From left to right: Cat Brooks, Nwamaka Agbo, Mia Birdsong, and Anne Price

Last week, Insight hosted its first Juneteenth economic forum commemorating June 19th, 1865, when a reluctant Texas state government finally emancipated a quarter of a million people enslaved in the state two years after the Emancipation Proclamation was put into effect.

As Vann R. Newkirk II at The Atlantic most brilliantly notes, Juneteenth is “the observance of a victory delayed, of foot-dragging and desperate resistance by white supremacy against the tide of human rights, and of a legal freedom trampled by the might of state violence.”

This year, Juneteenth served not only as a rallying call to end the criminalization of economic migrants and the inhumane policy to separate children from their parents at our nation’s southern border, but an opportunity to examine the age-old tactic used throughout our history to control and decimate communities of color for profit. We are reminded, yet again, of how engaging in blatant dehumanization of people of color lays the foundation for state sanctioned violence and criminalization.

The crisis at the border provides space to understand how these historical policies and practices continue to manifest. It also shines a light on how forced family separation is pervasive, long-standing, and universal among communities of color, resulting in both similar and strikingly different economic and life outcomes.

Enslaved Blacks and their descendants routinely had their children, partners, and siblings stripped from them as a means of profit and control. Fugitive slave laws, the use of apprenticeship of Black children, and a host of other policies maintained family separation. And today, Black and Brown families are disproportionately separated from each other as over-policing in communities of color pushes hundreds of thousands of innocent people into jails. Many of these people have not been convicted of a crime, but simply cannot afford to pay cash bail. The psychological and economic impact of this experience is tremendous, resulting in missed family moments, lost wages, and anger and depression.

Our government’s longstanding history of allowing missionaries to snatch Native children from their homes and put them in boarding schools, destroying their Indigenous tribal identity and forcing them to assimilate, is distinctly parallel to their current involvement in the child welfare system. Native children are placed into foster care at a rate 2.7 times greater than other groups.

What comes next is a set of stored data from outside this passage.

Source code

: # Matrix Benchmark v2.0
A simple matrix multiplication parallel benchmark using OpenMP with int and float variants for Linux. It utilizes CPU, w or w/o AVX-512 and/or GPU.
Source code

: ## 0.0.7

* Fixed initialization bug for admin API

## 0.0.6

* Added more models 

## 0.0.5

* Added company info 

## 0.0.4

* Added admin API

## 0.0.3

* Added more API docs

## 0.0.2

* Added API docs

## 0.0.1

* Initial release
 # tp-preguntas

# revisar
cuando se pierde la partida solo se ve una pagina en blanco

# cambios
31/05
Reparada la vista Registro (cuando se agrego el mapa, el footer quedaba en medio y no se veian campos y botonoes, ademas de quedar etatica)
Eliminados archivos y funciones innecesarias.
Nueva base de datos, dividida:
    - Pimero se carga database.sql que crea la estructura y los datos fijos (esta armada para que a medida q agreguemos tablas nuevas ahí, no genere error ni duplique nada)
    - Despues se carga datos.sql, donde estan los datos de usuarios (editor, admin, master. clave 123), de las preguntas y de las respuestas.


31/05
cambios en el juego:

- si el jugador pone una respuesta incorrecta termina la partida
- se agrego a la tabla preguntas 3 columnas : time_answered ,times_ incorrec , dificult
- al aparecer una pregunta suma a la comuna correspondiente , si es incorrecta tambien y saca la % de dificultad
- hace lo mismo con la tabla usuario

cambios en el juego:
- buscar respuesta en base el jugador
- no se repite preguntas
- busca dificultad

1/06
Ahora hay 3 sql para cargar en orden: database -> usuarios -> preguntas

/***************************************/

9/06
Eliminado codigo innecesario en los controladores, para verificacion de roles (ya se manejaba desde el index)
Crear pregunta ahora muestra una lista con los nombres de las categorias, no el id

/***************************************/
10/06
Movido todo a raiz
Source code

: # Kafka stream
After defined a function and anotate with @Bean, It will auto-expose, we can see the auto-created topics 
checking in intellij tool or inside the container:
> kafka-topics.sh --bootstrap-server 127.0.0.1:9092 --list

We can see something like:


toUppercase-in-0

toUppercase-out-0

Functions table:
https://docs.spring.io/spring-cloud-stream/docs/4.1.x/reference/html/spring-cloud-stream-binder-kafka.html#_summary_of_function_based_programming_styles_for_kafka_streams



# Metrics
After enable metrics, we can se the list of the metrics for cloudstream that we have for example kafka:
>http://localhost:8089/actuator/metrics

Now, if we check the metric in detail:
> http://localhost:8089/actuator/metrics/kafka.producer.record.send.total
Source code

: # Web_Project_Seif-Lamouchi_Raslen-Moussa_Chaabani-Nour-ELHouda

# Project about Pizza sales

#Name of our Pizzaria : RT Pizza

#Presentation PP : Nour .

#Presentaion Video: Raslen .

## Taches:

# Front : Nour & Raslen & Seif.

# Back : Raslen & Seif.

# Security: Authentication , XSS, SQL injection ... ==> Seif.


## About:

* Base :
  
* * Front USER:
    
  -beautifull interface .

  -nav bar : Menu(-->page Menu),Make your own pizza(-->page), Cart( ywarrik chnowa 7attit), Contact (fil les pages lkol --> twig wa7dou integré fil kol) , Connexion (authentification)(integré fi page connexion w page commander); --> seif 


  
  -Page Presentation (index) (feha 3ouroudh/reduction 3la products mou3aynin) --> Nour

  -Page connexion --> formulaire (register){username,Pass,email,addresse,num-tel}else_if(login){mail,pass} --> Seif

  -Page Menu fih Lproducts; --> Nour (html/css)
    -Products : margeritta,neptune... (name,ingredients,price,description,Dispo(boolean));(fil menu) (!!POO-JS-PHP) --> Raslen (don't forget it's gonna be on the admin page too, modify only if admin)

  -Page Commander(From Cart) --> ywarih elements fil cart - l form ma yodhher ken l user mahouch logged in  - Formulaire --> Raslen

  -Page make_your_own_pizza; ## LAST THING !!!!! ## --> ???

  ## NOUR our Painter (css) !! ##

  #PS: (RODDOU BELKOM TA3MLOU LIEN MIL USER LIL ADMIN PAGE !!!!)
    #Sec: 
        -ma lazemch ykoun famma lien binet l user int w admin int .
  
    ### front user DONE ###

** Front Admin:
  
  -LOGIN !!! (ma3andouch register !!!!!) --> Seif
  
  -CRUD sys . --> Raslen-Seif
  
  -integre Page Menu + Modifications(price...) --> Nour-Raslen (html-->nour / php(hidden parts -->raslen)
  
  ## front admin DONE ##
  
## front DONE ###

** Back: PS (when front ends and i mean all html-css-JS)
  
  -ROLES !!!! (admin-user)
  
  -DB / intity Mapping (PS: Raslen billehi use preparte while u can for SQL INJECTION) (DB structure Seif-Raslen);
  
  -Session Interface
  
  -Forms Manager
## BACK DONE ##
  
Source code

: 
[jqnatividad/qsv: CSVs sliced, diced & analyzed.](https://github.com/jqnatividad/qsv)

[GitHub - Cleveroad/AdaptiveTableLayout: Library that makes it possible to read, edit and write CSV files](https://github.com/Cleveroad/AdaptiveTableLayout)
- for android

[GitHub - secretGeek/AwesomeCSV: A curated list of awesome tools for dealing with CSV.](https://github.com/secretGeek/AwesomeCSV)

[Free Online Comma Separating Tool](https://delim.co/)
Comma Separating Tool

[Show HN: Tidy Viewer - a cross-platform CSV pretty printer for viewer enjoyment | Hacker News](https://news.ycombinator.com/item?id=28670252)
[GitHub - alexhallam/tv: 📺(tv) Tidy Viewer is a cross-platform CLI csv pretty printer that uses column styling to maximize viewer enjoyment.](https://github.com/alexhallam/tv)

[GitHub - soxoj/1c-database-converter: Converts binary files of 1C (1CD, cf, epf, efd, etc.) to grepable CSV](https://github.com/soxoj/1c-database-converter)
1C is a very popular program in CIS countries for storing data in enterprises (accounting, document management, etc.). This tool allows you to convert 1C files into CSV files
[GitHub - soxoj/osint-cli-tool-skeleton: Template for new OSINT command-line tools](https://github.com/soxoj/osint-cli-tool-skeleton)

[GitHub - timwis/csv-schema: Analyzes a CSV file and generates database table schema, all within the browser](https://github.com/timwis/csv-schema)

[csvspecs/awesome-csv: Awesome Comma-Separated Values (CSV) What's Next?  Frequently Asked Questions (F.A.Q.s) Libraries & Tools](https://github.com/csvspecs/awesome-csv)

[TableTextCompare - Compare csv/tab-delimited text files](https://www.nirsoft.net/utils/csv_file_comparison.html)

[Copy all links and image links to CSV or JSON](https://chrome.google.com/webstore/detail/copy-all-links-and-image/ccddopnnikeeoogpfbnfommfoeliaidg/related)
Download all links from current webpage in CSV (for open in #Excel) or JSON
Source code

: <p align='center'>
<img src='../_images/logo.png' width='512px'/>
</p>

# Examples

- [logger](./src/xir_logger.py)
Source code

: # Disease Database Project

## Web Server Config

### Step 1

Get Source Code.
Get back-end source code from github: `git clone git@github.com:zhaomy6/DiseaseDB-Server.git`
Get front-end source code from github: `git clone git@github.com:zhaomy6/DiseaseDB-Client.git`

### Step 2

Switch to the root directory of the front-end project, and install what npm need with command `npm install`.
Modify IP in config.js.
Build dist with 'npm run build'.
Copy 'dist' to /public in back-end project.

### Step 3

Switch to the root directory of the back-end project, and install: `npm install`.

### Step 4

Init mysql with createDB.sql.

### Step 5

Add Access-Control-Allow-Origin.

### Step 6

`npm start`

Local governments in California and Texas participated in deporting between 500,000 and 1,000,000 Mexican immigrants and Mexican Americans (an estimated 60% of whom were American citizens) during the Great Depression, whom they blamed for the economic downturn. This “repatriation” stemmed in part from efforts to kick Mexican Americans off public relief programs, using similar false and harmful narratives that are driving the decimation of our current social safety net system.

Communities of color have always suffered the brunt of vicious policies put forth by our government. And where there is similarity, there is also difference.

Vital to our fight to resist is a deeper understanding of the distinct trajectories for each community, and greater recognition that we cannot lump together communities of color. In other words, there is no one-size-fits-all solution, as different responses may be necessary for different communities.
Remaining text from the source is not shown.